Maine House votes down GOP effort to impeach election official who removed Trump from ballot

AUGUSTA, Maine — Democrats who control Maine’s Legislature on Tuesday rebuffed a Republican effort to oust the state’s top election official over her decision to remove former President Donald Trump from the state ballot over his role in the attack on the U.S. Capitol January 6, 2021.

The Maine House voted 80-60 along party lines to reject an impeachment resolution against Shenna Bellows, the first secretary of state in history to prevent someone from running for president by invoking the insurrection clause of the U.S. Constitution.

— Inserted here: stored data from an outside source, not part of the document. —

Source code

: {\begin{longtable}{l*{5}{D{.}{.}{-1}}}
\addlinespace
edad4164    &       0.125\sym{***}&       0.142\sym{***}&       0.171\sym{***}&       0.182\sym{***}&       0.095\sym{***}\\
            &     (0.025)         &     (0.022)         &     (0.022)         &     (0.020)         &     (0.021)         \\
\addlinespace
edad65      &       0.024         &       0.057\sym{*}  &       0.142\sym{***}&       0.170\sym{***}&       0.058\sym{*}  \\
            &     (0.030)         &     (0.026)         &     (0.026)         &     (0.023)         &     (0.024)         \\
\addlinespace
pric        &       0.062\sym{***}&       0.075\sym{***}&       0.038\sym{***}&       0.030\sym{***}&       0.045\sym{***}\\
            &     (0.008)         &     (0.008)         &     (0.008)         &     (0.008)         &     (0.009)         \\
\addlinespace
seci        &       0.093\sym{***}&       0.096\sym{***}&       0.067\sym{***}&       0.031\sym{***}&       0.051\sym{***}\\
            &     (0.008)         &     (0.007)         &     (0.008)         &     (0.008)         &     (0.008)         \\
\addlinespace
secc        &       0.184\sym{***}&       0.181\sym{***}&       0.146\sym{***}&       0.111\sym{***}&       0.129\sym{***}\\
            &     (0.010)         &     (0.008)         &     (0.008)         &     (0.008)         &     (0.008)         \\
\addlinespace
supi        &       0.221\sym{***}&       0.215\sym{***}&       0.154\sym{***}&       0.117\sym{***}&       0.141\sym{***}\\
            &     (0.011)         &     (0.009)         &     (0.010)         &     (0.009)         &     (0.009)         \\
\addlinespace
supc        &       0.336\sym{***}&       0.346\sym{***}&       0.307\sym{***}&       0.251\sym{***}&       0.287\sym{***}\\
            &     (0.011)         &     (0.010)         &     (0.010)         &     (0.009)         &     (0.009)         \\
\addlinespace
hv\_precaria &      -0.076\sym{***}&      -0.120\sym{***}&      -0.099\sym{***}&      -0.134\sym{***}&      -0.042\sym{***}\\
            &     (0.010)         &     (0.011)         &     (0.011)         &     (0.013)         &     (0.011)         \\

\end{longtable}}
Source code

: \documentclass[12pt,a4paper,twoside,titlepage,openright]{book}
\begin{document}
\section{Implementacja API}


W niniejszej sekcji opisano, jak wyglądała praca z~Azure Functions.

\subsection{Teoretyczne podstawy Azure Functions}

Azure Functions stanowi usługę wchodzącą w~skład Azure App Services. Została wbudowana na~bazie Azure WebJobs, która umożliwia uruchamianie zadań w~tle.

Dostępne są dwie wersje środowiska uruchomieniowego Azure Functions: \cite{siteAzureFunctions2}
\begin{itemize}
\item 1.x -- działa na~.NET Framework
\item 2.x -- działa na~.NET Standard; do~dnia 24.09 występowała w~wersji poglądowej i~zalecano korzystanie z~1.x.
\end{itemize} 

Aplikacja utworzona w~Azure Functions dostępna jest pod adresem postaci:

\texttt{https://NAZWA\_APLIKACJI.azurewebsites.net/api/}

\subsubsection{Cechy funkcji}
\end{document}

Bellows has called the impeachment effort political theater and has vowed to abide by any legal ruling on her decision to keep Trump out of Maine’s March 5 primary, which is being appealed to the Maine Superior Court.

Republicans are outraged by Bellows’ conclusion that the Republican Party leader is not meeting voting requirements. They argued that her decision disenfranchised the more than 300,000 voters in Maine who chose Trump in the last election.

But they had encountered major difficulties in seeking retaliation against the Democrat.

The proposal called for a panel to investigate Bellows’ actions and report to the 151-member House for an impeachment vote. Had the proposal moved forward, there would have been a trial in the 35-member Senate, where Democrats also have a majority.

Section 3 of the 14th Amendment prohibits those “engaged in insurrection” from holding office. Some legal scholars say the post-Civil War clause applies to Trump because of his role in overturning the 2020 presidential election and encouraging his supporters to storm the U.S. Capitol on Jan. 6, 2021.

So far, Colorado is the only other state that has excluded Trump from the ballot. This Colorado Supreme Court decision is currently being appealed to the U.S. Supreme Court.

On Monday, Trump’s lawyers asked a judge to put on hold his appeal of Bellow’s decision to allow time for a U.S. Supreme Court ruling that could make it moot.

Bellows, 48, is Maine’s 50th secretary of state and the first woman to hold the position. She started in January 2021 after being elected by lawmakers.

The former senator also served as executive director of the American Civil Liberties Union of Maine from 2005 to 2013 and worked on successful efforts to legalize same-sex marriage, same-day voter registration and ranked choice voting.

Although Maine has only four electoral votes, it is one of two states that split them, so the state could have been more important in what is expected to be a close race. Trump earned one of Maine’s electors when he was elected in 2016 and again in 2020 when he lost reelection.